ST 321                                                            Markov Chains                                                   May 7, 2004

 

Task 1.  Precipitation records from the Snoqualmie Pass region of Washington State show that about 71.3% of dry days are followed by dry days, while 25.8% of rainy days are followed by dry days.  Model the presence or absence of daily precipitation as a two-state Markov chain with dry=0, wet=1. 

 

(a). What is the transition probability matrix? 

(b). If it rains today (Friday), what is the probability that it will rain on Monday?

(c). A Markov chain is regular if some power of the transition matrix has only positive elements.  For a regular chain, Pⁿ approaches a limiting matrix W as n goes to infinity.  Each row of W is the same.  The j^th element of the row represents the long-run probability of state j. What is the probability that a day picked at random from the distant future will be dry?

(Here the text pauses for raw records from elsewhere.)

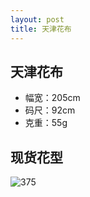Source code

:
 ```yaml
---
layout: post
title: 天津花布
---
```


## 天津花布
- 幅宽：205cm
- 码尺：92cm
- 克重：55g

## 现货花型

![375](http://wx3.sinaimg.cn/mw690/0060lm7Tly1fq3vhg101nj31hc0lcwoy.jpg)
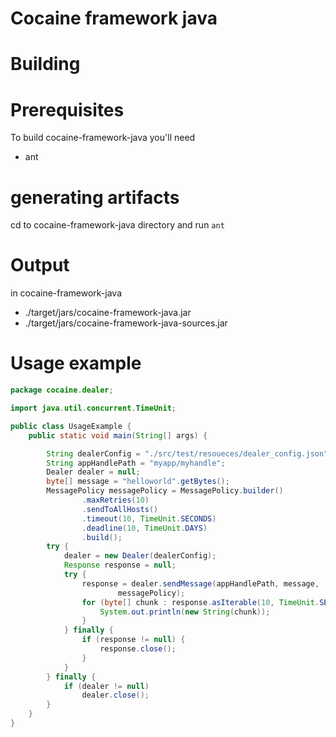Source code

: Cocaine framework java
===============

Building
====================

Prerequisites
====================
To build cocaine-framework-java you'll need

* ant

generating artifacts
====================


cd to cocaine-framework-java directory
and run `ant`

Output
====================
in cocaine-framework-java

* ./target/jars/cocaine-framework-java.jar
* ./target/jars/cocaine-framework-java-sources.jar

Usage example
====================

```java
package cocaine.dealer;

import java.util.concurrent.TimeUnit;

public class UsageExample {
    public static void main(String[] args) {

        String dealerConfig = "./src/test/resoueces/dealer_config.json";
        String appHandlePath = "myapp/myhandle";
        Dealer dealer = null;
        byte[] message = "helloworld".getBytes();
        MessagePolicy messagePolicy = MessagePolicy.builder()
                .maxRetries(10)
                .sendToAllHosts()
                .timeout(10, TimeUnit.SECONDS)
                .deadline(10, TimeUnit.DAYS)
                .build();
        try {
            dealer = new Dealer(dealerConfig);
            Response response = null;
            try {
                response = dealer.sendMessage(appHandlePath, message,
                        messagePolicy);
                for (byte[] chunk : response.asIterable(10, TimeUnit.SECONDS)) {
                    System.out.println(new String(chunk));
                }
            } finally {
                if (response != null) {
                    response.close();
                }
            }
        } finally {
            if (dealer != null)
                dealer.close();
        }
    }
}
```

(d). Use the following program to compare simulated independent data and simulated Markov chain data to the actual rainfall data. Use a variety of transition probabilities, as well as those given above.  Note: the program can be found in G:/ST321/Spring2004.

 

"markov.rainfall"<-function(p00 = 0.5, p11 = 0.5) {

   x <- scan("g:/st321/wetdry.500")

   par(mfrow = c(2, 1))

   plot(x, type=”l”)

   title(main = "Snoqualmie Rainfall Data")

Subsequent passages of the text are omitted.